DATA TO USE:
══════════════════════════════

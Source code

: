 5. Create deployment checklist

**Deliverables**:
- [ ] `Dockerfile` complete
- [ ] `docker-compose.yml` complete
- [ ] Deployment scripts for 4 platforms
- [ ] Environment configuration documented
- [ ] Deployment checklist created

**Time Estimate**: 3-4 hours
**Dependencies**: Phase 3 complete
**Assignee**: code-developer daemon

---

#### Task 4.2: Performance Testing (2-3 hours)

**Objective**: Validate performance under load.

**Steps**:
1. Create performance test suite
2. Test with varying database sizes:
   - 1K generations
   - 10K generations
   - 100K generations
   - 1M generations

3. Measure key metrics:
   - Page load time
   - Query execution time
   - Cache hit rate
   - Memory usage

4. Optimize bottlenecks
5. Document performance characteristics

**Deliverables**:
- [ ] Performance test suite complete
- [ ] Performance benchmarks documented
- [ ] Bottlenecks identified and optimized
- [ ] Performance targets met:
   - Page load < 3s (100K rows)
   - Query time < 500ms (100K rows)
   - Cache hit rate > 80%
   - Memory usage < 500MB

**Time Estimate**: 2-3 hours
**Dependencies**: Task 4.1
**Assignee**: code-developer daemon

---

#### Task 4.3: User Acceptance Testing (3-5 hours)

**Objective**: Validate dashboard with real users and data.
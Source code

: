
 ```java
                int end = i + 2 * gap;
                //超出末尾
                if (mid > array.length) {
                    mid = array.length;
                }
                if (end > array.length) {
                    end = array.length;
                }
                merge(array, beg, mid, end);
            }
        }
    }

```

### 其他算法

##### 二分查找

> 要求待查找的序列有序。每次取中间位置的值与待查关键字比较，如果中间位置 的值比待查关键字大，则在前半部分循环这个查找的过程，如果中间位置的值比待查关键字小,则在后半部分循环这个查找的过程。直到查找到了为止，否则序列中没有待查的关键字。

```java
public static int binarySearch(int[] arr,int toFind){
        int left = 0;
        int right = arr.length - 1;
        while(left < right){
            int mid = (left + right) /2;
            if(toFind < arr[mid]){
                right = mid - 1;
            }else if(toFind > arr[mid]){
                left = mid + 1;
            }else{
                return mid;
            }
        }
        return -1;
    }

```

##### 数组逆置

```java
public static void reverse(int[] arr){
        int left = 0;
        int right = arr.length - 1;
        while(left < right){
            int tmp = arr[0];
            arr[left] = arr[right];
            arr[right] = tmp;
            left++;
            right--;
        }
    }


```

══════════════════════════════

The response should consist of every record, written out exactly as given.

EXERCISE RESPONSE:
Source code

: 5. Create deployment checklist

**Deliverables**:
- [ ] `Dockerfile` complete
- [ ] `docker-compose.yml` complete
- [ ] Deployment scripts for 4 platforms
- [ ] Environment configuration documented
- [ ] Deployment checklist created

**Time Estimate**: 3-4 hours
**Dependencies**: Phase 3 complete
**Assignee**: code-developer daemon

---

#### Task 4.2: Performance Testing (2-3 hours)

**Objective**: Validate performance under load.

**Steps**:
1. Create performance test suite
2. Test with varying database sizes:
   - 1K generations
   - 10K generations
   - 100K generations
   - 1M generations

3. Measure key metrics:
   - Page load time
   - Query execution time
   - Cache hit rate
   - Memory usage

4. Optimize bottlenecks
5. Document performance characteristics

**Deliverables**:
- [ ] Performance test suite complete
- [ ] Performance benchmarks documented
- [ ] Bottlenecks identified and optimized
- [ ] Performance targets met:
   - Page load < 3s (100K rows)
   - Query time < 500ms (100K rows)
   - Cache hit rate > 80%
   - Memory usage < 500MB

**Time Estimate**: 2-3 hours
**Dependencies**: Task 4.1
**Assignee**: code-developer daemon

---

#### Task 4.3: User Acceptance Testing (3-5 hours)

**Objective**: Validate dashboard with real users and data.
Source code

:
 ```java
                int end = i + 2 * gap;
                //超出末尾
                if (mid > array.length) {
                    mid = array.length;
                }
                if (end > array.length) {
                    end = array.length;
                }
                merge(array, beg, mid, end);
            }
        }
    }

```

### 其他算法

##### 二分查找

> 要求待查找的序列有序。每次取中间位置的值与待查关键字比较，如果中间位置 的值比待查关键字大，则在前半部分循环这个查找的过程，如果中间位置的值比待查关键字小,则在后半部分循环这个查找的过程。直到查找到了为止，否则序列中没有待查的关键字。

```java
public static int binarySearch(int[] arr,int toFind){
        int left = 0;
        int right = arr.length - 1;
        while(left < right){
            int mid = (left + right) /2;
            if(toFind < arr[mid]){
                right = mid - 1;
            }else if(toFind > arr[mid]){
                left = mid + 1;
            }else{
                return mid;
            }
        }
        return -1;
    }

```

##### 数组逆置

```java
public static void reverse(int[] arr){
        int left = 0;
        int right = arr.length - 1;
        while(left < right){
            int tmp = arr[0];
            arr[left] = arr[right];
            arr[right] = tmp;
            left++;
            right--;
        }
    }


```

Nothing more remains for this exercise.